All the analyses were run on Rstudio 4.1.0.

Results

Accuracy in finding the reward

Data from all four test conditions were used to assess monkeys accuracy in finding the reward “With look”. As for monkeys accuracy in finding the reward “Without look”, the data from the test conditions were completed by the data from the control conditions. The monkeys were very good at finding the reward when baiting was obvious, regardless of whether they looked inside the tubes.

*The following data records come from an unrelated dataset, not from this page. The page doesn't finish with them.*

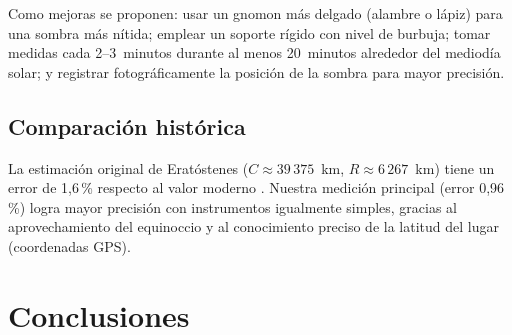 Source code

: Como mejoras se proponen: usar un gnomon más delgado (alambre o lápiz)
para una sombra más nítida; emplear un soporte rígido con nivel de
burbuja; tomar medidas cada 2--3~minutos durante al menos 20~minutos
alrededor del mediodía solar; y registrar fotográficamente la posición
de la sombra para mayor precisión.

\subsection{Comparación histórica}

La estimación original de Eratóstenes ($C \approx 39\,375$~km,
$R \approx 6\,267$~km) tiene un error de 1{,}6\,\% respecto al
valor moderno \citep{Britannica2024}.
Nuestra medición principal (error 0{,}96\,\%) logra mayor
precisión con instrumentos igualmente simples, gracias al
aprovechamiento del equinoccio y al conocimiento preciso de la latitud
del lugar (coordenadas GPS).

\section{Conclusiones}

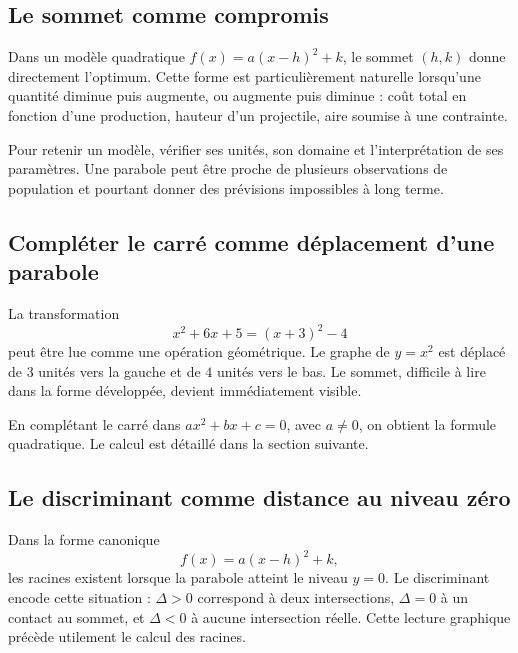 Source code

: \subsection{Le sommet comme compromis}
Dans un modèle quadratique $f(x)=a(x-h)^2+k$, le sommet $(h,k)$ donne directement l'optimum. Cette forme est particulièrement naturelle lorsqu'une quantité diminue puis augmente, ou augmente puis diminue : coût total en fonction d'une production, hauteur d'un projectile, aire soumise à une contrainte.

\begin{connectionbox}
Pour retenir un modèle, vérifier ses unités, son domaine et l'interprétation de ses paramètres. Une parabole peut être proche de plusieurs observations de population et pourtant donner des prévisions impossibles à long terme.
\end{connectionbox}



\subsection{Compléter le carré comme déplacement d'une parabole}
La transformation
\[
x^2+6x+5=(x+3)^2-4
\]
peut être lue comme une opération géométrique. Le graphe de $y=x^2$ est déplacé de $3$ unités vers la gauche et de $4$ unités vers le bas. Le sommet, difficile à lire dans la forme développée, devient immédiatement visible.

\begin{center}
\end{center}

En complétant le carré dans $ax^2+bx+c=0$, avec $a\ne0$, on obtient la formule quadratique. Le calcul est détaillé dans la section suivante.

\subsection{Le discriminant comme distance au niveau zéro}
Dans la forme canonique
\[
f(x)=a(x-h)^2+k,
\]
les racines existent lorsque la parabole atteint le niveau $y=0$. Le discriminant encode cette situation : $\Delta>0$ correspond à deux intersections, $\Delta=0$ à un contact au sommet, et $\Delta<0$ à aucune intersection réelle. Cette lecture graphique précède utilement le calcul des racines.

While there was a statistically significant difference between trials in which they looked and trials in which they did not look (Wilcoxon rank test: N = 10, Z = − 2.02, p = 0.043), there were no meaningful differences in success rate: when looking inside the tubes before choosing, their accuracy was perfect (100 ± 0% of success ± SD) and near perfect without looking (99 ± 1% of success on average ± SD) (Fig. 3). By contrast, when the baiting was ambiguous, monkeys were significantly more accurate when they looked through the tubes before choosing (82 ± 10% of success ± SD) than on trials where they failed to look (25 ± 09% of success ± SD; Wilcoxon rank test: N = 10, Z = − 2.80, p = 0.005).

Fig. 3
figure 3

Mean frequency of successful trials as a function of the baiting process. “With look” indicates trials in which monkeys looked inside at least one tube before making their choice, whereas “Without look” indicates trials in which monkeys did not look inside the tubes. Bars represent the standard deviation (SD)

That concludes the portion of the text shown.